Thursday, October 11, 2007

A Start...

Well, I did it.

;D

Last night after dinner at S’s house I initiated a conversation about polyamory. It scared me half to death to do it, but I did, having made up my mind on the way over that I had to for my own sanity.

I can’t even remember exactly how the conversation went, I was that scared, and then after we’d had it I had to ask myself over and over if it had really happened.

He was confused when I first said the word, and he looked just as scared as I felt. I told him I had been trying to work out for a long time whether he would still accept me, given the films and TV shows he likes, the way he’s always checking other people out and so on. I told him that I’m happy being with him, I like our relationship and I look forward to our future together, and that my fears of rejection over this issue come mostly from experience with previous partners and from rejection at school and from my family for other things.

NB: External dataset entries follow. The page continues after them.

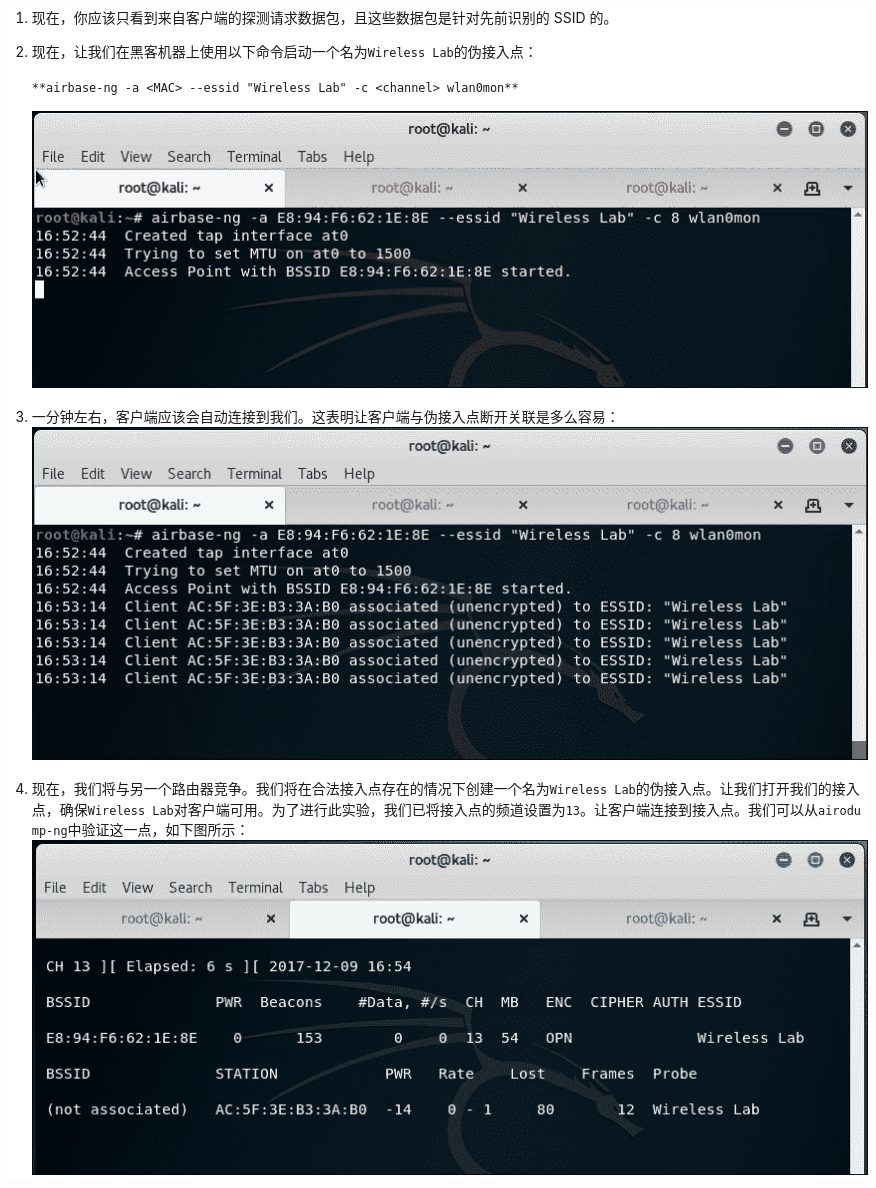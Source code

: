 1.  现在，你应该只看到来自客户端的探测请求数据包，且这些数据包是针对先前识别的 SSID 的。

1.  现在，让我们在黑客机器上使用以下命令启动一个名为`Wireless Lab`的伪接入点：

    ```
    **airbase-ng -a <MAC> --essid "Wireless Lab" -c <channel> wlan0mon**

    ```

    ![行动时刻 – 编排一个误关联攻击](img/B09903_06_03.jpg)

1.  一分钟左右，客户端应该会自动连接到我们。这表明让客户端与伪接入点断开关联是多么容易：![行动时刻 – 编排一个误关联攻击](img/B09903_06_04.jpg)

1.  现在，我们将与另一个路由器竞争。我们将在合法接入点存在的情况下创建一个名为`Wireless Lab`的伪接入点。让我们打开我们的接入点，确保`Wireless Lab`对客户端可用。为了进行此实验，我们已将接入点的频道设置为`13`。让客户端连接到接入点。我们可以从`airodump-ng`中验证这一点，如下图所示：![行动时刻 – 编排一个误关联攻击](img/B09903_06_05.jpg)
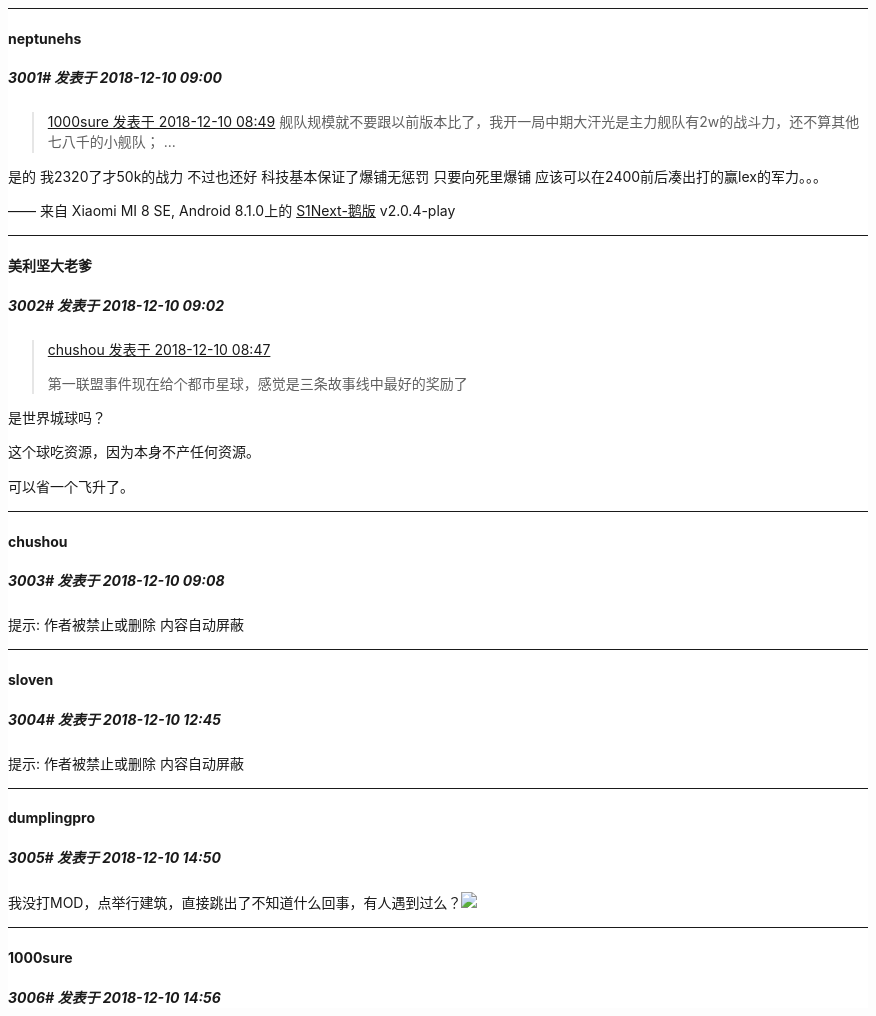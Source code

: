 
*****

####  neptunehs  
##### 3001#       发表于 2018-12-10 09:00

<blockquote><a href="httphttps://bbs.saraba1st.com/2b/forum.php?mod=redirect&amp;goto=findpost&amp;pid=41891028&amp;ptid=1275523" target="_blank">1000sure 发表于 2018-12-10 08:49</a>
舰队规模就不要跟以前版本比了，我开一局中期大汗光是主力舰队有2w的战斗力，还不算其他七八千的小舰队； ...</blockquote>
是的 我2320了才50k的战力
不过也还好 科技基本保证了爆铺无惩罚 只要向死里爆铺 应该可以在2400前后凑出打的赢lex的军力。。。

—— 来自 Xiaomi MI 8 SE, Android 8.1.0上的 [S1Next-鹅版](https://github.com/ykrank/S1-Next/releases) v2.0.4-play

*****

####  美利坚大老爹  
##### 3002#       发表于 2018-12-10 09:02

<blockquote><a href="httphttps://bbs.saraba1st.com/2b/forum.php?mod=redirect&amp;goto=findpost&amp;pid=41891001&amp;ptid=1275523" target="_blank">chushou 发表于 2018-12-10 08:47</a>

第一联盟事件现在给个都市星球，感觉是三条故事线中最好的奖励了</blockquote>
是世界城球吗？

这个球吃资源，因为本身不产任何资源。

可以省一个飞升了。

*****

####  chushou  
##### 3003#       发表于 2018-12-10 09:08

提示: 作者被禁止或删除 内容自动屏蔽

*****

####  sloven  
##### 3004#       发表于 2018-12-10 12:45

提示: 作者被禁止或删除 内容自动屏蔽

*****

####  dumplingpro  
##### 3005#       发表于 2018-12-10 14:50

我没打MOD，点举行建筑，直接跳出了不知道什么回事，有人遇到过么？<img src="https://static.saraba1st.com/image/smiley/face2017/004.gif" referrerpolicy="no-referrer">

*****

####  1000sure  
##### 3006#       发表于 2018-12-10 14:56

He told me this was completely out of the blue, that he'd never guessed that I was trying to work out his feelings about open relationships and seeing other people and so on. He thinks maybe I picked up on the polyamory aspects of his favourite movies and TV shows because it was something that is actually in my life, where it hasn’t been in his so he didn’t really notice those themes. He also answered a question I’ve had for a long time but have been too scared to ask, that his past relationships have always been strictly monogamous and he’s never even thought of having it any other way.

He told me that having this conversation was like it all clicking into place for him, it answered a lot of his questions about me holding back in communication and also my past objections to him checking other guys out (I was being the dutiful monogamous boyfriend and he wasn’t “playing by the rules”).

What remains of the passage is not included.